§ Assigned task: Print only the lines below from the one with "Ensure you have" to the one with "## Welcome to ICS 199, Fall 2021", both included, exactly as they stand. Leave pictures out.

Saved data entries
------------------------------

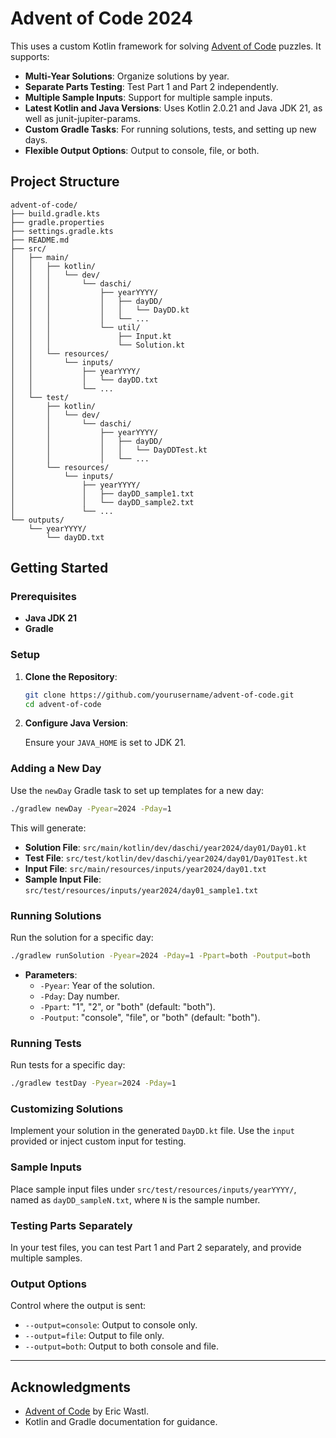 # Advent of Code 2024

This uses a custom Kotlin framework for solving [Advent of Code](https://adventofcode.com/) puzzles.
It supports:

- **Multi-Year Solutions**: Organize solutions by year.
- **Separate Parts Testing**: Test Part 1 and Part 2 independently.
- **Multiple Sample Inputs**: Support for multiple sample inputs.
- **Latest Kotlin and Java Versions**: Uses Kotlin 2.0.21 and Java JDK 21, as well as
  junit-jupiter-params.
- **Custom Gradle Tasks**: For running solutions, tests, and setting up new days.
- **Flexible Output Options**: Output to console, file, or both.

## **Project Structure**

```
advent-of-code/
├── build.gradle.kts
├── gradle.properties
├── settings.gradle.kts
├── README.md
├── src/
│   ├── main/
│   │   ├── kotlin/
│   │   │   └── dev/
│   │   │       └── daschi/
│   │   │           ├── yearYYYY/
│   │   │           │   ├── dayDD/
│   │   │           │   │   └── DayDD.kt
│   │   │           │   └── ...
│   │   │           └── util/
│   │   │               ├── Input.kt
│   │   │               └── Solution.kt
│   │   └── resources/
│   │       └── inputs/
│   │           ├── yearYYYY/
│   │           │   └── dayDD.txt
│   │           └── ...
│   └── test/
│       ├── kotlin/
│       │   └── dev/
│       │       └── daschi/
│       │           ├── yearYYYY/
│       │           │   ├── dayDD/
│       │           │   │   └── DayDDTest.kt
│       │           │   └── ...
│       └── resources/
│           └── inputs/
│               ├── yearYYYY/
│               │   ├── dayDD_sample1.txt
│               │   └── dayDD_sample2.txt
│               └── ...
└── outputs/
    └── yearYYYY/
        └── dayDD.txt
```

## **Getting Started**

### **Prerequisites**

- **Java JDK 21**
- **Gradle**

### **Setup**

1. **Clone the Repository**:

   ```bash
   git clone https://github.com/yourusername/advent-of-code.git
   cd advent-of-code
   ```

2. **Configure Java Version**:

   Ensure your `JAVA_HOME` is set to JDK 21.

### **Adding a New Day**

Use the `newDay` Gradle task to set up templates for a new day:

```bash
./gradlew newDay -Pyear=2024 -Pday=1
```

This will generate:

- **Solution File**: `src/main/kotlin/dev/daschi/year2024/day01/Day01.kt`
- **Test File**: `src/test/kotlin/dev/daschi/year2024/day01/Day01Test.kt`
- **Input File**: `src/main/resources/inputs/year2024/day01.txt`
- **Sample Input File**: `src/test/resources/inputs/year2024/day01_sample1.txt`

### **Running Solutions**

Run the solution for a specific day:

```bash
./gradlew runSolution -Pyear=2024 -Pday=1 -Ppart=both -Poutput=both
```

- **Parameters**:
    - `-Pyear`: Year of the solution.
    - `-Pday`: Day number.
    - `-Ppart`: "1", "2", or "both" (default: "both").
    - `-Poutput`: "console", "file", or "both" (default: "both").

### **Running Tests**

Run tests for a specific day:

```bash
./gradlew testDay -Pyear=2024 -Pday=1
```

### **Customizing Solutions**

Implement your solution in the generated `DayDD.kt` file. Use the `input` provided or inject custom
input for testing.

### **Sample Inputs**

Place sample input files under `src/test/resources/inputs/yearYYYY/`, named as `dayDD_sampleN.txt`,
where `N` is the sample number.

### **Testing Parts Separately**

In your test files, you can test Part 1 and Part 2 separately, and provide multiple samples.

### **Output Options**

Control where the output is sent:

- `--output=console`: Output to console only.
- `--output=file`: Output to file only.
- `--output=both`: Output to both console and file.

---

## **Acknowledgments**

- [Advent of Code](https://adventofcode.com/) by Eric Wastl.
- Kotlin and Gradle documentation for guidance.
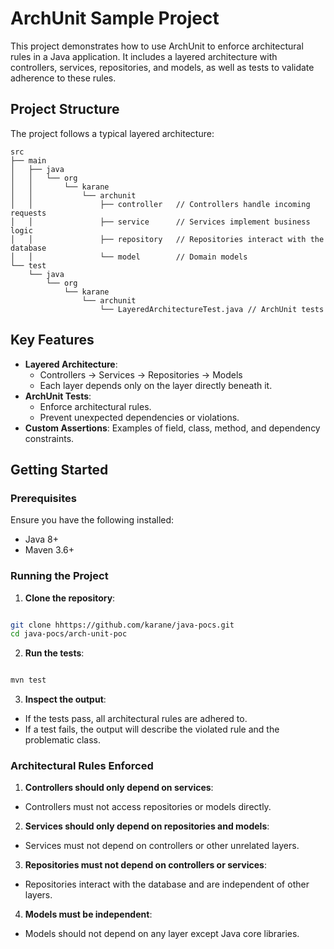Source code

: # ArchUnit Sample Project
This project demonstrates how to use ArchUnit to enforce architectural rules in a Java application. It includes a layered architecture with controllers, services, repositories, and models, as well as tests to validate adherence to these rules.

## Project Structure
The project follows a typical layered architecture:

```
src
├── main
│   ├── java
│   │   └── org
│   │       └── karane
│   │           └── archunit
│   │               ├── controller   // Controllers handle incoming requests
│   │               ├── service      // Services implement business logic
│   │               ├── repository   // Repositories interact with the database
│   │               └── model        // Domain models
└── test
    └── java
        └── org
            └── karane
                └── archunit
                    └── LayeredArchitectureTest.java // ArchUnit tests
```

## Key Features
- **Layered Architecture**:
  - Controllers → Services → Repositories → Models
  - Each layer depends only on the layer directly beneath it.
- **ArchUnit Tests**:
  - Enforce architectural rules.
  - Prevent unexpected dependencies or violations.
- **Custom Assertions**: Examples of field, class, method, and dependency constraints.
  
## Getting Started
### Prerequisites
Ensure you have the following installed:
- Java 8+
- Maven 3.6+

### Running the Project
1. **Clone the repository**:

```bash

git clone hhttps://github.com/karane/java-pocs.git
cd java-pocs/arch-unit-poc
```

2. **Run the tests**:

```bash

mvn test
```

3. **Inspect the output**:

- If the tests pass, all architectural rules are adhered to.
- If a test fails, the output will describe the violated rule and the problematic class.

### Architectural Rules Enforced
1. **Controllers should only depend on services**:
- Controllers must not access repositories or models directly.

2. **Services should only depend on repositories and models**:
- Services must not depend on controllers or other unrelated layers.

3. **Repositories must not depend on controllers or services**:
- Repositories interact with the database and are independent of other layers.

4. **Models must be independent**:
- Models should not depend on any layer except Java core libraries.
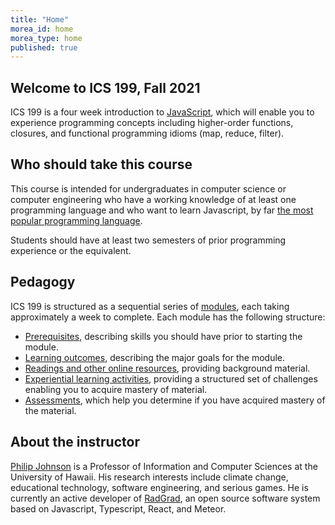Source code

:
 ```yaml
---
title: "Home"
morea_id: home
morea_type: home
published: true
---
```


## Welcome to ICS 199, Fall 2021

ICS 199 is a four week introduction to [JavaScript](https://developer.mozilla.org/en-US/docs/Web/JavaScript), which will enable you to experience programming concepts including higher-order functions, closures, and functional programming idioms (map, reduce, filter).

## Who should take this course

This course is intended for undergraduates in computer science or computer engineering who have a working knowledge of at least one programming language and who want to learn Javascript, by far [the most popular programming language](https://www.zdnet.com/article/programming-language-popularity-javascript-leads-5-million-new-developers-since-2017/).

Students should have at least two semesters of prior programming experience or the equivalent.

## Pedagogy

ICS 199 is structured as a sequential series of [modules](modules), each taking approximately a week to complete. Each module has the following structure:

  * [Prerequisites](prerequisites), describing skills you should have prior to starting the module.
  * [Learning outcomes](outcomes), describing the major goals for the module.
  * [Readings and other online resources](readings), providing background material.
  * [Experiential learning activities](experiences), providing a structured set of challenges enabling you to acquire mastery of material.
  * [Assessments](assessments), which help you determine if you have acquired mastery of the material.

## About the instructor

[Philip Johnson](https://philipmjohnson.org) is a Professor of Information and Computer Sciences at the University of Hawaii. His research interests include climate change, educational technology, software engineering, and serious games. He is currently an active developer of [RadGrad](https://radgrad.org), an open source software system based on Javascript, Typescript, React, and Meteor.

------------------------------

§ Solution for this problem:
Ensure you have the following installed:
- Java 8+
- Maven 3.6+

### Running the Project
1. **Clone the repository**:

```bash

git clone hhttps://github.com/karane/java-pocs.git
cd java-pocs/arch-unit-poc
```

2. **Run the tests**:

```bash

mvn test
```

3. **Inspect the output**:

- If the tests pass, all architectural rules are adhered to.
- If a test fails, the output will describe the violated rule and the problematic class.

### Architectural Rules Enforced
1. **Controllers should only depend on services**:
- Controllers must not access repositories or models directly.

2. **Services should only depend on repositories and models**:
- Services must not depend on controllers or other unrelated layers.

3. **Repositories must not depend on controllers or services**:
- Repositories interact with the database and are independent of other layers.

4. **Models must be independent**:
- Models should not depend on any layer except Java core libraries.
Source code

:
 ```yaml
---
title: "Home"
morea_id: home
morea_type: home
published: true
---
```


## Welcome to ICS 199, Fall 2021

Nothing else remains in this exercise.